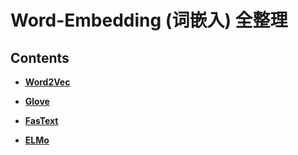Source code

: Word-Embedding (词嵌入) 全整理
========================
## Contents

- **[Word2Vec](./word2vec.md)**

- **[Glove](./glove.md)**

- **[FasText](./fasttext.md)**

- **[ELMo](./elmo.md)**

Required action ::
Begin with the line containing "- **[Word2Vec](./word2vec.md)**" and repeat each line exactly until the records above end.

Answer ::
- **[Word2Vec](./word2vec.md)**

- **[Glove](./glove.md)**

- **[FasText](./fasttext.md)**

- **[ELMo](./elmo.md)**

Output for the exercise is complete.